**GOAL OF THE EXERCISE:** In the records below, count every line containing "cryptography". Reply with the number only.

**INPUT DATA:**
● ● ●

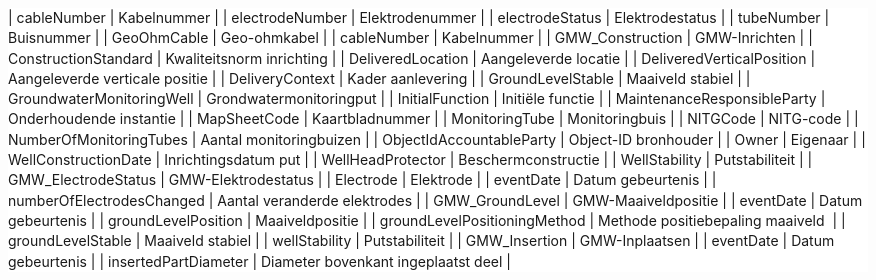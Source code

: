 | cableNumber                  | Kabelnummer                            |
| electrodeNumber              | Elektrodenummer                        |
| electrodeStatus              | Elektrodestatus                        |
| tubeNumber                   | Buisnummer                             |
| GeoOhmCable                  | Geo-ohmkabel                           |
| cableNumber                  | Kabelnummer                            |
| GMW\_Construction            | GMW-Inrichten                          |
| ConstructionStandard         | Kwaliteitsnorm inrichting              |
| DeliveredLocation            | Aangeleverde locatie                   |
| DeliveredVerticalPosition    | Aangeleverde verticale positie         |
| DeliveryContext              | Kader aanlevering                      |
| GroundLevelStable            | Maaiveld stabiel                       |
| GroundwaterMonitoringWell    | Grondwatermonitoringput                |
| InitialFunction              | Initiële functie                       |
| MaintenanceResponsibleParty  | Onderhoudende instantie                |
| MapSheetCode                 | Kaartbladnummer                        |
| MonitoringTube               | Monitoringbuis                         |
| NITGCode                     | NITG-code                              |
| NumberOfMonitoringTubes      | Aantal monitoringbuizen                |
| ObjectIdAccountableParty     | Object-ID bronhouder                   |
| Owner                        | Eigenaar                               |
| WellConstructionDate         | Inrichtingsdatum put                   |
| WellHeadProtector            | Beschermconstructie                    |
| WellStability                | Putstabiliteit                         |
| GMW\_ElectrodeStatus         | GMW-Elektrodestatus                    |
| Electrode                    | Elektrode                              |
| eventDate                    | Datum gebeurtenis                      |
| numberOfElectrodesChanged    | Aantal veranderde elektrodes           |
| GMW\_GroundLevel             | GMW-Maaiveldpositie                    |
| eventDate                    | Datum gebeurtenis                      |
| groundLevelPosition          | Maaiveldpositie                        |
| groundLevelPositioningMethod | Methode positiebepaling maaiveld       |
| groundLevelStable            | Maaiveld stabiel                       |
| wellStability                | Putstabiliteit                         |
| GMW\_Insertion               | GMW-Inplaatsen                         |
| eventDate                    | Datum gebeurtenis                      |
| insertedPartDiameter         | Diameter bovenkant ingeplaatst deel    |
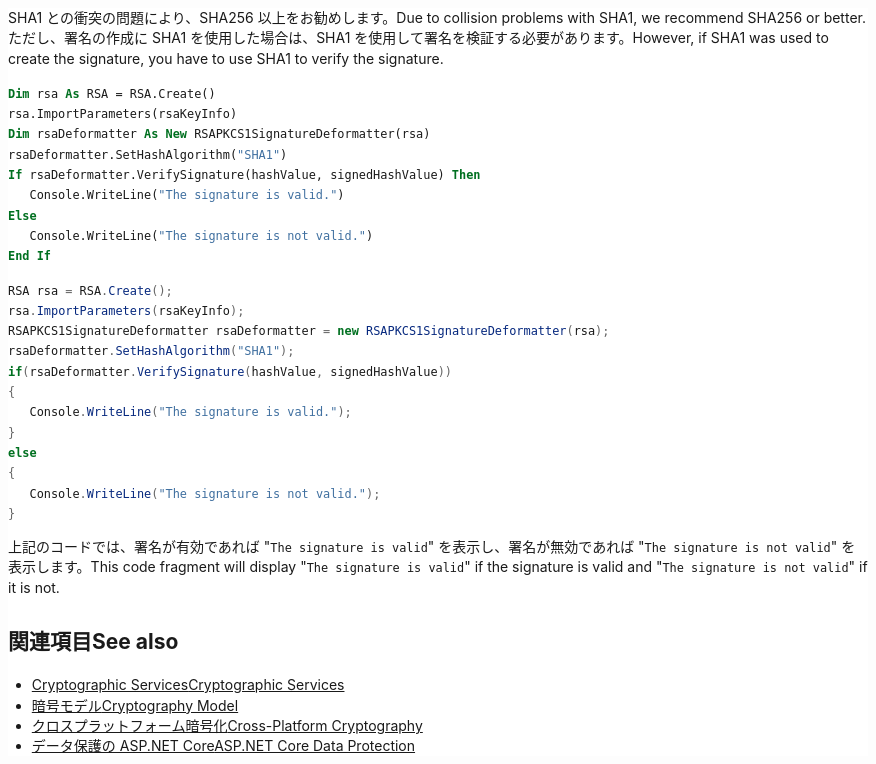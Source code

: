 <span data-ttu-id="4ba9d-136">SHA1 との衝突の問題により、SHA256 以上をお勧めします。</span><span class="sxs-lookup"><span data-stu-id="4ba9d-136">Due to collision problems with SHA1, we recommend SHA256 or better.</span></span>  <span data-ttu-id="4ba9d-137">ただし、署名の作成に SHA1 を使用した場合は、SHA1 を使用して署名を検証する必要があります。</span><span class="sxs-lookup"><span data-stu-id="4ba9d-137">However, if SHA1 was used to create the signature, you have to use SHA1 to verify the signature.</span></span>

```vb
Dim rsa As RSA = RSA.Create()
rsa.ImportParameters(rsaKeyInfo)
Dim rsaDeformatter As New RSAPKCS1SignatureDeformatter(rsa)
rsaDeformatter.SetHashAlgorithm("SHA1")
If rsaDeformatter.VerifySignature(hashValue, signedHashValue) Then
   Console.WriteLine("The signature is valid.")
Else
   Console.WriteLine("The signature is not valid.")
End If
```

```csharp
RSA rsa = RSA.Create();
rsa.ImportParameters(rsaKeyInfo);
RSAPKCS1SignatureDeformatter rsaDeformatter = new RSAPKCS1SignatureDeformatter(rsa);
rsaDeformatter.SetHashAlgorithm("SHA1");
if(rsaDeformatter.VerifySignature(hashValue, signedHashValue))
{
   Console.WriteLine("The signature is valid.");
}
else
{
   Console.WriteLine("The signature is not valid.");
}
```

<span data-ttu-id="4ba9d-138">上記のコードでは、署名が有効であれば "`The signature is valid`" を表示し、署名が無効であれば "`The signature is not valid`" を表示します。</span><span class="sxs-lookup"><span data-stu-id="4ba9d-138">This code fragment will display "`The signature is valid`" if the signature is valid and "`The signature is not valid`" if it is not.</span></span>

## <a name="see-also"></a><span data-ttu-id="4ba9d-139">関連項目</span><span class="sxs-lookup"><span data-stu-id="4ba9d-139">See also</span></span>

- [<span data-ttu-id="4ba9d-140">Cryptographic Services</span><span class="sxs-lookup"><span data-stu-id="4ba9d-140">Cryptographic Services</span></span>](cryptographic-services.md)
- [<span data-ttu-id="4ba9d-141">暗号モデル</span><span class="sxs-lookup"><span data-stu-id="4ba9d-141">Cryptography Model</span></span>](cryptography-model.md)
- [<span data-ttu-id="4ba9d-142">クロスプラットフォーム暗号化</span><span class="sxs-lookup"><span data-stu-id="4ba9d-142">Cross-Platform Cryptography</span></span>](cross-platform-cryptography.md)
- [<span data-ttu-id="4ba9d-143">データ保護の ASP.NET Core</span><span class="sxs-lookup"><span data-stu-id="4ba9d-143">ASP.NET Core Data Protection</span></span>](/aspnet/core/security/data-protection/introduction)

● ● ●

**REPLY TO THE TASK:** 2